Over the subsequent two hundred years the manor of Horsmonden changed hands a number of times until, in the mid-C18, the c.800ha estate was inherited by James Marriott of Spelmonden who was ‘in holy orders and LL.D’ (Hasted). He moved into the rectory as (probably) the seventh rector following ‘the Rev’d Mr Bates … the fifth here since the dissolution of the monasteries’ (Harris) who was the incumbent in 1719 and William Hassell ‘who added four rooms at very considerable expense’ (1733 Horsmonden Register). A house on the site of the present Rectory Park is named as ‘parsonage’ on a 1671 Spelmonden estate map and on the 1769 Andrews, Dury and Herbert map and is also shown on Hasted’s 1778 map. Marriott ‘rebuilt the Parsonage House in the style of the gentleman’s residence’ (Cronk 1967) adding a stable block, a coach house and walled kitchen gardens (listed building description).
James Marriott remained in residence until his death in 1825 when the estate was inherited by Revd William Marriott Smith (sometimes Marriott Smith Marriott). He made improvements to the estate farms and cottages and damned a stream ‘to pen some ornamental water, landscaped as two deep inter-connected spring-fed ponds for fishing and boating’ (Cronk 1975). These are shown on the 1843 Tithe Map and in 1854 his diary records that he had also made ‘improvements in the park, orchard and meadow’. These included building a new boat house, two new lodges and, on the west side of Spelmonden Road, a tower in honour of Sir Walter Scott (1st OS map). By 1862 the parsonage had been renamed The Rectory (or sometimes Rectory).

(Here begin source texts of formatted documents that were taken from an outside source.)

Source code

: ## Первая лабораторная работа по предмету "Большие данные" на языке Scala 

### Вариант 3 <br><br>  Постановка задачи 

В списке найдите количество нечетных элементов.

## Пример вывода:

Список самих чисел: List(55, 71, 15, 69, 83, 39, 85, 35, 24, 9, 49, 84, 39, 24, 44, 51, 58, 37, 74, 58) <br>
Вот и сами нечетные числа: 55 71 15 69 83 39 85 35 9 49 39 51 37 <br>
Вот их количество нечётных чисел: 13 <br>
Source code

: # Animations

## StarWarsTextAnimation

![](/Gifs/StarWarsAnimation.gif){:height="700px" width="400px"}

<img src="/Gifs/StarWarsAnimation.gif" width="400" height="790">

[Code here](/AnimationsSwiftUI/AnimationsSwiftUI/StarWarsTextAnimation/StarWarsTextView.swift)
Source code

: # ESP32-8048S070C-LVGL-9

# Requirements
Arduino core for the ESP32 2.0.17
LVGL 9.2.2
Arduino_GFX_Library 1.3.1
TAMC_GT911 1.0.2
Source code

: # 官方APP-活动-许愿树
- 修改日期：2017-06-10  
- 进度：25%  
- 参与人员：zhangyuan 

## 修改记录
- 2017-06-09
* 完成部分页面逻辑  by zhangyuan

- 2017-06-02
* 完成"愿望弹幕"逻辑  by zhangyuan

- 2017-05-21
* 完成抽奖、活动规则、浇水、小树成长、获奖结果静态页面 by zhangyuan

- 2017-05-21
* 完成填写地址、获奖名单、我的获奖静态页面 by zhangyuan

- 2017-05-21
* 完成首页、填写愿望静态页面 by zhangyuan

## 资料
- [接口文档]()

The Smith Marriotts continued to occupy The Rectory until the death of Revd Sir Hugh Cavendish Smith Marriott in 1944 when it was offered for sale as Horsmonden Rectory with some 65ha of land, other holdings having been sold
off in the intervening years (Sales Particulars). The estate included c.25ha of pleasure grounds and parkland set in woods of ‘many fine and valuable oak trees and fine plantations of Chestnut underwood, the cutting of which provides a good revenue’. It is not clear whether the estate was sold at that time but from 1952 the property was owned by Judge Glazebrook who renamed it Rectory Park. He carried out a tree replanting programme from 1953-87, continued to manage the woodlands for timber and to develop the gardens until he sold in 1988 to the present owners. The property remains in single, private ownership.
SITE DESCRIPTION
LOCATION, AREA, BOUNDARIES, LANDFORM, SETTING
Rectory Park lies some 90m above sea level in an area of the High Weald described by the historian Edward Hasted as ‘being a surface of continued hill and dale’ and ‘much interspersed with coppice woods of oaks’. It has fine views eastwards over its parkland to the surrounding pasture, orchards and hop fields and northwards towards its lakes (now, 2009, limited by tree growth). The c.20ha site is located about 2km south of Horsmonden, 2km north-west of Goudhurst and 12.5km east of Royal Tunbridge Wells. It is bounded on its north side by farmland, to its east and south-east by Brick Kiln Lane and to its north-west, west and south-west by, respectively, Calves Lodge Shaw, Parsonage Wood and Lordship Wood.
ENTRANCES AND APPROACHES
The approach to Rectory Park is off the north side of Rectory Park Road some 300m east of its junction with Spelmonden Road and as it turns to run southwards to St Margaret’s Church (660m south of the house). A gravelled drive lined on the east side with young beech trees runs c.120m in a north-easterly direction with views eastwards across parkland. The drive is enclosed from the parkland on its east by 1.5m high wooden ranch fencing and on its west by a 2m high beech hedge which screens adjacent C20 agricultural buildings. The drive passes between further beech hedges the runs for a further 50m to arrive at a gravelled forecourt on the south, entrance front of the house. From the forecourt there are also views eastwards across lawns to the park.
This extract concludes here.